(THE PROBLEM): Print verbatim the lines from the beginning of the entries through the line containing "进程，是运行的程序，它是程序", both ends included. Pictures should be left out.
——
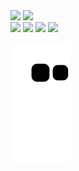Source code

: <div>
  <img height="180em" src="https://github-readme-stats.vercel.app/api?username=BarbosaCaio&show_icons=true&theme=github_dark&include_all_commits=true&count_private=true"/>
  <img height="180em" src="https://github-readme-stats.vercel.app/api/top-langs/?username=BarbosaCaio&layout=compact&langs_count=7&theme=github_dark"/>
</div>
  
<div> 
  <a href="https://www.instagram.com/itzcaio/" target="_blank"><img src="https://img.shields.io/badge/-Instagram-%23E4405F?style=for-the-badge&logo=instagram&logoColor=white" target="_blank"></a>
  <a href="https://discord.gg/MwXdGc3C7S" target="_blank"><img src="https://img.shields.io/badge/Discord-7289DA?style=for-the-badge&logo=discord&logoColor=white" target="_blank"></a> 
  <a href = "mailto:caiiohenrique2004@gmail.com"><img src="https://img.shields.io/badge/-Gmail-%23333?style=for-the-badge&logo=gmail&logoColor=white" target="_blank"></a>
  <a href="https://www.linkedin.com/in/caio-henrique-a4590620a" target="_blank"><img src="https://img.shields.io/badge/-LinkedIn-%230077B5?style=for-the-badge&logo=linkedin&logoColor=white" target="_blank"></a> 
</div>

<div> 
 
  ![Snake animation](https://github.com/BarbosaCaio/BarbosaCaio/blob/output/github-contribution-grid-snake.svg)
 
</div>
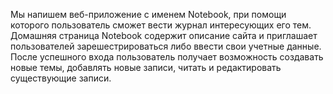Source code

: Мы напишем веб-приложение с именем Notebook,
при помощи которого пользователь сможет вести 
журнал интересующих его тем. Домашняя страница
Notebook содержит описание сайта и приглашает 
пользователей зарешестрироваться либо ввести
свои учетные данные. После успешного входа
пользователь получает возможность создавать 
новые темы, добавлять новые записи, читать и
редактировать существующие записи.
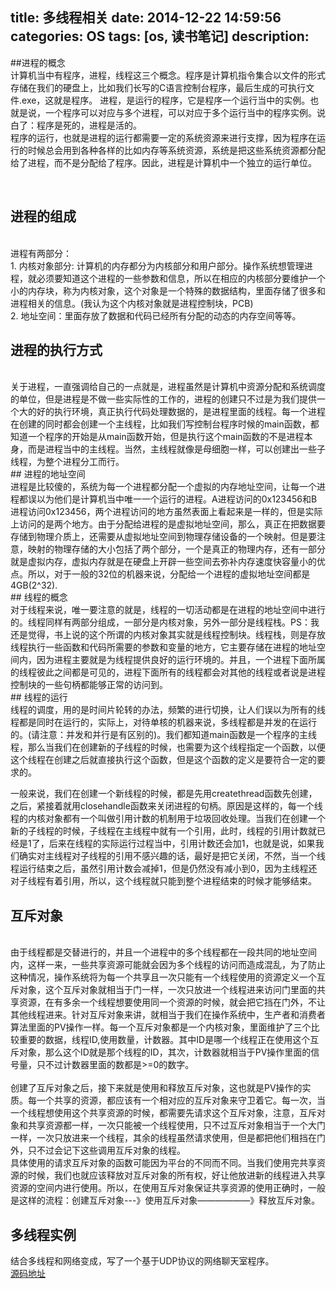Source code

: title: 多线程相关
date: 2014-12-22 14:59:56
categories: OS
tags: [os, 读书笔记]
description:
---


##进程的概念
<br>
计算机当中有程序，进程，线程这三个概念。程序是计算机指令集合以文件的形式存储在我们的硬盘上，比如我们长写的C语言控制台程序，最后生成的可执行文件.exe，这就是程序。
进程，是运行的程序，它是程序一个运行当中的实例。也就是说，一个程序可以对应与多个进程，可以对应于多个运行当中的程序实例。说白了：程序是死的，进程是活的。<br>
程序的运行，也就是进程的运行都需要一定的系统资源来进行支撑，因为程序在运行的时候总会用到各种各样的比如内存等系统资源，系统是把这些系统资源都分配给了进程，而不是分配给了程序。因此，进程是计算机中一个独立的运行单位。

<br>

## 进程的组成
<br>
进程有两部分：<br>
1. 内核对象部分: 计算机的内存都分为内核部分和用户部分。操作系统想管理进程，就必须要知道这个进程的一些参数和信息，所以在相应的内核部分要维护一个小的内存块，称为内核对象，这个对象是一个特殊的数据结构，里面存储了很多和进程相关的信息。(我认为这个内核对象就是进程控制块，PCB)<br>
2. 地址空间：里面存放了数据和代码已经所有分配的动态的内存空间等等。
<br>

## 进程的执行方式
<br>
关于进程，一直强调给自己的一点就是，进程虽然是计算机中资源分配和系统调度的单位，但是进程是不做一些实际性的工作的，进程的创建只不过是为我们提供一个大的好的执行环境，真正执行代码处理数据的，是进程里面的线程。每一个进程在创建的同时都会创建一个主线程，比如我们写控制台程序时候的main函数，都知道一个程序的开始是从main函数开始，但是执行这个main函数的不是进程本身，而是进程当中的主线程。当然，主线程就像是母细胞一样，可以创建出一些子线程，为整个进程分工而行。
<br>
## 进程的地址空间
<br>
进程是比较傻的，系统为每一个进程都分配一个虚拟的内存地址空间，让每一个进程都误以为他们是计算机当中唯一一个运行的进程。A进程访问的0x123456和B进程访问0x123456，两个进程访问的地方虽然表面上看起来是一样的，但是实际上访问的是两个地方。由于分配给进程的是虚拟地址空间，那么，真正在把数据要存储到物理介质上，还需要从虚拟地址空间到物理存储设备的一个映射。但是要注意，映射的物理存储的大小包括了两个部分，一个是真正的物理内存，还有一部分就是虚拟内存，虚拟内存就是在硬盘上开辟一些空间去弥补内存速度快容量小的优点。所以，对于一般的32位的机器来说，分配给一个进程的虚拟地址空间都是4GB(2^32).
<br>
## 线程的概念
<br>
对于线程来说，唯一要注意的就是，线程的一切活动都是在进程的地址空间中进行的。线程同样有两部分组成，一部分是内核对象，另外一部分是线程栈。PS：我还是觉得，书上说的这个所谓的内核对象其实就是线程控制块。线程栈，则是存放线程执行一些函数和代码所需要的参数和变量的地方，它主要存储在进程的地址空间内，因为进程主要就是为线程提供良好的运行环境的。并且，一个进程下面所属的线程彼此之间都是可见的，进程下面所有的线程都会对其他的线程或者说是进程控制块的一些句柄都能够正常的访问到。
<br>
## 线程的运行
<br>
线程的调度，用的是时间片轮转的办法，频繁的进行切换，让人们误以为所有的线程都是同时在运行的，实际上，对待单核的机器来说，多线程都是并发的在运行的。(请注意：并发和并行是有区别的)。我们都知道main函数是一个程序的主线程，那么当我们在创建新的子线程的时候，也需要为这个线程指定一个函数，以便这个线程在创建之后就直接执行这个函数，但是这个函数的定义是要符合一定的要求的。

一般来说，我们在创建一个新线程的时候，都是先用createthread函数先创建，之后，紧接着就用closehandle函数来关闭进程的句柄。原因是这样的，每一个线程的内核对象都有一个叫做引用计数的机制用于垃圾回收处理。当我们在创建一个新的子线程的时候，子线程在主线程中就有一个引用，此时，线程的引用计数就已经是1了，后来在线程的实际运行过程当中，引用计数还会加1，也就是说，如果我们确实对主线程对子线程的引用不感兴趣的话，最好是把它关闭，不然，当一个线程运行结束之后，虽然引用计数会减掉1，但是仍然没有减小到0，因为主线程还对子线程有着引用，所以，这个线程就只能到整个进程结束的时候才能够结束。
<br>

## 互斥对象
<br>
由于线程都是交替进行的，并且一个进程中的多个线程都在一段共同的地址空间内，这样一来，一些共享资源可能就会因为多个线程的访问而造成混乱，为了防止这种情况，操作系统将为每一个共享且一次只能有一个线程使用的资源定义一个互斥对象，这个互斥对象就相当于门一样，一次只放进一个线程进来访问门里面的共享资源，在有多余一个线程想要使用同一个资源的时候，就会把它挡在门外，不让其他线程进来。针对互斥对象来讲，就相当于我们在操作系统中，生产者和消费者算法里面的PV操作一样。每一个互斥对象都是一个内核对象，里面维护了三个比较重要的数据，线程ID,使用数量，计数器。其中ID是哪一个线程正在使用这个互斥对象，那么这个ID就是那个线程的ID，其次，计数器就相当于PV操作里面的信号量，只不过计数器里面的数都是>=0的数字。<br>
<br>
创建了互斥对象之后，接下来就是使用和释放互斥对象，这也就是PV操作的实质。每一个共享的资源，都应该有一个相对应的互斥对象来守卫着它。每一次，当一个线程想使用这个共享资源的时候，都需要先请求这个互斥对象，注意，互斥对象和共享资源都一样，一次只能被一个线程使用，只不过互斥对象相当于一个大门一样，一次只放进来一个线程，其余的线程虽然请求使用，但是都把他们租挡在门外，只不过会记下这些调用互斥对象的线程。<br>
具体使用的请求互斥对象的函数可能因为平台的不同而不同。当我们使用完共享资源的时候，我们也就应该释放对互斥对象的所有权，好让他放进新的线程进入共享资源的空间内进行使用。所以，在使用互斥对象保证共享资源的使用正确时，一般是这样的流程：创建互斥对象---》使用互斥对象——————》释放互斥对象。
<br>

## 多线程实例
结合多线程和网络变成，写了一个基于UDP协议的网络聊天室程序。<br>
[源码地址](https://github.com/fengzixu/MultiThreading-Chat-Programe)

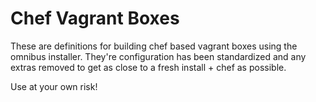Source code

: # Chef Vagrant Boxes

These are definitions for building chef based vagrant boxes
using the omnibus installer. They're configuration has been
standardized and any extras removed to get as close to a fresh
install + chef as possible.

Use at your own risk!
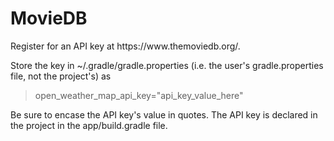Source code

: # MovieDB
<p>Register for an API key at https://www.themoviedb.org/. </p>
<p>Store the key in ~/.gradle/gradle.properties (i.e. the user's gradle.properties file, not the project's) as <br>
    <blockquote>open_weather_map_api_key="api_key_value_here"</blockquote></p>
<p>Be sure to encase the API key's value in quotes. The API key is declared in the project in the app/build.gradle file.
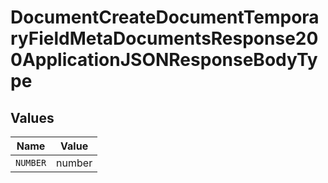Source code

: # DocumentCreateDocumentTemporaryFieldMetaDocumentsResponse200ApplicationJSONResponseBodyType


## Values

| Name     | Value    |
| -------- | -------- |
| `NUMBER` | number   |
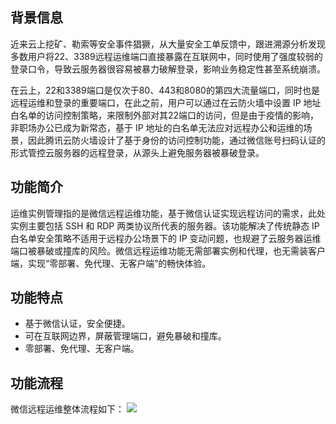 ## 背景信息
近来云上挖矿、勒索等安全事件猖獗，从大量安全工单反馈中，跟进溯源分析发现多数用户将22、3389远程运维端口直接暴露在互联网中，同时使用了强度较弱的登录口令，导致云服务器很容易被暴力破解登录，影响业务稳定性甚至系统崩溃。

在云上，22和3389端口是仅次于80、443和8080的第四大流量端口，同时也是远程运维和登录的重要端口，在此之前，用户可以通过在云防火墙中设置 IP 地址白名单的访问控制策略，来限制外部对其22端口的访问，但是由于疫情的影响，非职场办公已成为新常态，基于 IP 地址的白名单无法应对远程办公和运维的场景，因此腾讯云防火墙设计了基于身份的访问控制功能，通过微信账号扫码认证的形式管控云服务器的远程登录，从源头上避免服务器被暴破登录。

## 功能简介
运维实例管理指的是微信远程运维功能，基于微信认证实现远程访问的需求，此处实例主要包括 SSH 和 RDP 两类协议所代表的服务器。该功能解决了传统静态 IP 白名单安全策略不适用于远程办公场景下的 IP 变动问题，也规避了云服务器运维端口被暴破或撞库的风险。微信远程运维功能无需部署实例和代理，也无需装客户端，实现“零部署、免代理、无客户端”的畅快体验。

## 功能特点
-	基于微信认证，安全便捷。
-	可在互联网边界，屏蔽管理端口，避免暴破和撞库。
-	零部署、免代理、无客户端。

## 功能流程
微信远程运维整体流程如下：
![](https://main.qcloudimg.com/raw/c8e5ffc975be8baadb49d419dfe5673e.png)
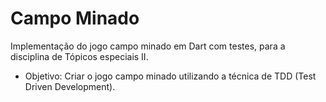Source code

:# Campo Minado
Implementação do jogo campo minado em Dart com testes, para a disciplina de Tópicos especiais II.
- Objetivo: Criar o jogo campo minado utilizando a técnica de TDD (Test Driven Development).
——
(SOLUTION TO THIS PROBLEM):
Source code

: <div>
  <img height="180em" src="https://github-readme-stats.vercel.app/api?username=BarbosaCaio&show_icons=true&theme=github_dark&include_all_commits=true&count_private=true"/>
  <img height="180em" src="https://github-readme-stats.vercel.app/api/top-langs/?username=BarbosaCaio&layout=compact&langs_count=7&theme=github_dark"/>
</div>
  
<div> 
  <a href="https://www.instagram.com/itzcaio/" target="_blank"><img src="https://img.shields.io/badge/-Instagram-%23E4405F?style=for-the-badge&logo=instagram&logoColor=white" target="_blank"></a>
  <a href="https://discord.gg/MwXdGc3C7S" target="_blank"><img src="https://img.shields.io/badge/Discord-7289DA?style=for-the-badge&logo=discord&logoColor=white" target="_blank"></a> 
  <a href = "mailto:caiiohenrique2004@gmail.com"><img src="https://img.shields.io/badge/-Gmail-%23333?style=for-the-badge&logo=gmail&logoColor=white" target="_blank"></a>
  <a href="https://www.linkedin.com/in/caio-henrique-a4590620a" target="_blank"><img src="https://img.shields.io/badge/-LinkedIn-%230077B5?style=for-the-badge&logo=linkedin&logoColor=white" target="_blank"></a> 
</div>

<div> 
 
  ![Snake animation](https://github.com/BarbosaCaio/BarbosaCaio/blob/output/github-contribution-grid-snake.svg)
 
</div>
Source code

: Мы напишем веб-приложение с именем Notebook,
при помощи которого пользователь сможет вести 
журнал интересующих его тем. Домашняя страница
Notebook содержит описание сайта и приглашает 
пользователей зарешестрироваться либо ввести
свои учетные данные. После успешного входа
пользователь получает возможность создавать 
новые темы, добавлять новые записи, читать и
редактировать существующие записи.
Source code

: title: 多线程相关
date: 2014-12-22 14:59:56
categories: OS
tags: [os, 读书笔记]
description:
---


##进程的概念
<br>
计算机当中有程序，进程，线程这三个概念。程序是计算机指令集合以文件的形式存储在我们的硬盘上，比如我们长写的C语言控制台程序，最后生成的可执行文件.exe，这就是程序。
进程，是运行的程序，它是程序一个运行当中的实例。也就是说，一个程序可以对应与多个进程，可以对应于多个运行当中的程序实例。说白了：程序是死的，进程是活的。<br>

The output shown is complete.